A Franc-ly Portuguese Dinner in Pittsburgh

By Vice Chargé de Presse Ken McCrory

Win, Place and Show - That's the former name of the Baum Boulevard location now known as Baum Vivant. Owned by Maitre de Table Restaurateur Tony Pais and his wife, Becky, the dark wood interior and white tile floor combine to give the restaurant a turn-of-century bistro look that would have been equally at home in New York or Paris. Baum Vivant's regular fare is international, with a decided Portuguese flair. And why not? Tony was born in Portugal and he and Becky spend time there every year catching up on the current crop of wines and the latest culinary trends (not to mention gossip from the old 'hood).

The Chaine dinner on May 7, 1995, designed by Tony, Becky, Executive Chef Carl Lashley and Pittsburgh Bailli Peter Hanowich was predominantly French. The hot and cold hors d'oeuvres were served with a Pennier Brut Champagne. The next course of Ravioli of Lobster and Foie Gras with Truffle Sauce accompanied by a 1990 Matrot Meursault showed the Chaine members and their guests why USAIR's in-flight magazine named Baum Vivant the restaurant to go to when spending 24 hours in Pittsburgh. The fish course was called Fletan au Baum Vivant. This west coast halibut was braised and served with roasted tomatoes, onions and peppers. It was wonderfully joined by a 1990 Bernard Moreau Chassagne Montrachet. A very floral, very typical Gewurztraminer from Theo Faller provided a change up for the salad course of quail breast and quail eggs on greens, with a walnut vinegar and oil dressing.

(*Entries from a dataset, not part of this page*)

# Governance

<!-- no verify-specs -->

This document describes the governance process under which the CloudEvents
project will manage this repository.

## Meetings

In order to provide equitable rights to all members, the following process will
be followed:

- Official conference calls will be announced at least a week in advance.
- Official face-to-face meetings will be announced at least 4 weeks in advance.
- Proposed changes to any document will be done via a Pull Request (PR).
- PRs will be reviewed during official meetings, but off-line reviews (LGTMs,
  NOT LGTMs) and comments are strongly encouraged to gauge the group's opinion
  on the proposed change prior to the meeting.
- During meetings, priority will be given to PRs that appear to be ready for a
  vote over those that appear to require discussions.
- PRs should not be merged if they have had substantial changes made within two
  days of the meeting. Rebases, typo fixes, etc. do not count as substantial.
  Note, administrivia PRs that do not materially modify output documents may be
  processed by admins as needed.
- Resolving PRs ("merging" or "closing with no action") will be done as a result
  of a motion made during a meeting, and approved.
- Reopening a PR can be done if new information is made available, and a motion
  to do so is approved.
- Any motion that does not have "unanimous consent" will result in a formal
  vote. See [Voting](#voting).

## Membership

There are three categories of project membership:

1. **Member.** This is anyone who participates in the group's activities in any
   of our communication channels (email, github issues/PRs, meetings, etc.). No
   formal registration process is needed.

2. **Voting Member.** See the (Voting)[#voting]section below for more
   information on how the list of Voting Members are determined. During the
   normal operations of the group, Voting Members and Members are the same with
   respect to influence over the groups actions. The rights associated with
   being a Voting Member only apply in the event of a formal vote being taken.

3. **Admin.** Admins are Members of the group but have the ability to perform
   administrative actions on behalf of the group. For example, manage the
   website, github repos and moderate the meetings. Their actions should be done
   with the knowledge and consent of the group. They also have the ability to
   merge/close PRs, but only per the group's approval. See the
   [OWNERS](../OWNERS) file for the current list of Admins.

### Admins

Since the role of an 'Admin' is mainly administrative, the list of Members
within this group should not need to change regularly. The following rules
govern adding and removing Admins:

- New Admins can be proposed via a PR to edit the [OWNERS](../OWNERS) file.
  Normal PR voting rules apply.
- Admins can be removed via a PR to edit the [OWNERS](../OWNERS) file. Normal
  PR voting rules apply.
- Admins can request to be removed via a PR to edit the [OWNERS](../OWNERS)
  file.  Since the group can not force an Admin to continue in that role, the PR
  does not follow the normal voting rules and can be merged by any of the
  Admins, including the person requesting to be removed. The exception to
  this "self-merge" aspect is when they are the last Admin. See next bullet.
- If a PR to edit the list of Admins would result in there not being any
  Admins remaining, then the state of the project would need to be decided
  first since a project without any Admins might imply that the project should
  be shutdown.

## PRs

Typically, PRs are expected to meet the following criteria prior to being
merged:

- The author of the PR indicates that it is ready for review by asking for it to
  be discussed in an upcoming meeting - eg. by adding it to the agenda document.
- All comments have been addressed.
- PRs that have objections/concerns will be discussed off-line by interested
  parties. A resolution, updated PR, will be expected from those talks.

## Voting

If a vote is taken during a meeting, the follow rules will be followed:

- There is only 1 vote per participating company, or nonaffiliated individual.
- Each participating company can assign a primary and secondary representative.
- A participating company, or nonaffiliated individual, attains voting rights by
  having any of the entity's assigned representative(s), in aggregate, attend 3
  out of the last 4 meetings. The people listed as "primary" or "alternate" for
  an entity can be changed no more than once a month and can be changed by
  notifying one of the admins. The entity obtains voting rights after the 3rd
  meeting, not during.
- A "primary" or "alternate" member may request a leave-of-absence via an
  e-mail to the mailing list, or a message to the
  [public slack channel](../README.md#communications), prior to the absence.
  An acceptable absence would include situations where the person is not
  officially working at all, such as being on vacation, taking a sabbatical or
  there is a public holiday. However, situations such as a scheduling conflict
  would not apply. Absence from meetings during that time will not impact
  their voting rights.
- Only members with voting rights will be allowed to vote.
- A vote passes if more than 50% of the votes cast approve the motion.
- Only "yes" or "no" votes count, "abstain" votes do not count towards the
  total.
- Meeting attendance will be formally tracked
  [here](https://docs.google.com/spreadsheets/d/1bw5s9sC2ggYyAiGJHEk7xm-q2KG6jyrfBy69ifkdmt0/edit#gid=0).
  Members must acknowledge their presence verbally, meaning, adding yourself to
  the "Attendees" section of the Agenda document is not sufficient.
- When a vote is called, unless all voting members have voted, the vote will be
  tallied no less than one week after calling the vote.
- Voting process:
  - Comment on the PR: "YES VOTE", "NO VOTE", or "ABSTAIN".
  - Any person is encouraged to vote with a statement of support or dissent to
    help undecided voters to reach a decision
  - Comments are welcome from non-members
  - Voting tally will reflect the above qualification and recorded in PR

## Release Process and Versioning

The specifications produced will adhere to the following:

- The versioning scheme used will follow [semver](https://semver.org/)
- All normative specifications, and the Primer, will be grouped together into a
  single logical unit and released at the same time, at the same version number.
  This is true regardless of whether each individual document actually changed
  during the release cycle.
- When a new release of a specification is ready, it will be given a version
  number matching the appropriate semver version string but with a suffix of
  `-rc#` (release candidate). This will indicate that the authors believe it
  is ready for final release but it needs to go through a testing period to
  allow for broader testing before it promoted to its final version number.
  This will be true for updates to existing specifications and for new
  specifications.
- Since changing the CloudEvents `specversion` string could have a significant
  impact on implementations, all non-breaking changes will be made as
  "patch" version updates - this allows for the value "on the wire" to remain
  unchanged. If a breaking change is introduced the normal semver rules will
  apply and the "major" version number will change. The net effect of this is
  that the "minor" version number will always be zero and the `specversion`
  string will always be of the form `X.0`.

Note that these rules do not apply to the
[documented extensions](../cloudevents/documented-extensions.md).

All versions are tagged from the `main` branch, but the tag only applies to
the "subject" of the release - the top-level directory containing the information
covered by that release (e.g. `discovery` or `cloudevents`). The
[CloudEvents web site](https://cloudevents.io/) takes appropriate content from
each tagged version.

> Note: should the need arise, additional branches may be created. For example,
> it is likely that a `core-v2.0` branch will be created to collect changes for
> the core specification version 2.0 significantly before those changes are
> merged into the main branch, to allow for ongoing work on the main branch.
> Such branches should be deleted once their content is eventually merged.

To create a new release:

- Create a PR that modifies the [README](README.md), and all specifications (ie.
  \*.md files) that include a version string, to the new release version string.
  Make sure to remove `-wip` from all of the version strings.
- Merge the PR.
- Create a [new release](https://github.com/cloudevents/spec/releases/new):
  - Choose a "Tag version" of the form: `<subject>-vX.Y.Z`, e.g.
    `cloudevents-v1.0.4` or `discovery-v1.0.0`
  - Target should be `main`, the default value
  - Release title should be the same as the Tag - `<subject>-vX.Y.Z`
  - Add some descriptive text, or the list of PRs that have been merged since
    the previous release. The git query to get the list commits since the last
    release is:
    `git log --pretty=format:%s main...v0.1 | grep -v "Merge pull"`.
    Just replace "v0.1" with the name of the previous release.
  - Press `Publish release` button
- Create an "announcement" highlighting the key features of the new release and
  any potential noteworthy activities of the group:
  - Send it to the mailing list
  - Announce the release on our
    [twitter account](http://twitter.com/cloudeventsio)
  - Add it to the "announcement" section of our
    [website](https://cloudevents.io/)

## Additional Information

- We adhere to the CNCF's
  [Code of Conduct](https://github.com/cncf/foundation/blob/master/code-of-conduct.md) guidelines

The most unusual course of the evening was a bird whose eggs are considerably larger than a quail's - ostrich. Despite Dame de la Chaine Denise Kennedy's claim that the ostrich flew to Pittsburgh from Australia, the bird was actually from the Royal Ostrich Farm about 40 miles east of Pittsburgh. The Pinot Noir grapes in the Morey Saint Dennis Les Sorbets provided a perfect compliment to the sweet dark meat of the ostrich which was sauteed with a morel mushroom sauce. The meat course of lamb noisettes on eggplant and polenta that followed the ostrich was not quite as exotic, but every bit as delicious. A Chateau Cantenac Brown Margaux was powerful and wonderfully flavor enhancing for the lamb. An assortment of desserts (Chevalier Tom Allen's favorite course) was accompanied by a 1985 Chateau Coutet Barsac. Tony also managed to bring the flavor of his native Portugal to the dinner with a Ramos Pinto Tawny Port.

After coffee and Portuguese wedding cookies, the Pittsburgh Chaine knew why Tony and Becky were recently selected as restaurateurs of the year by Pittsburgh Magazine. As we contemplated the presentation, the ambience and the dinner, we harkened back to the original name of the establishment - What a show! What a place! What a win!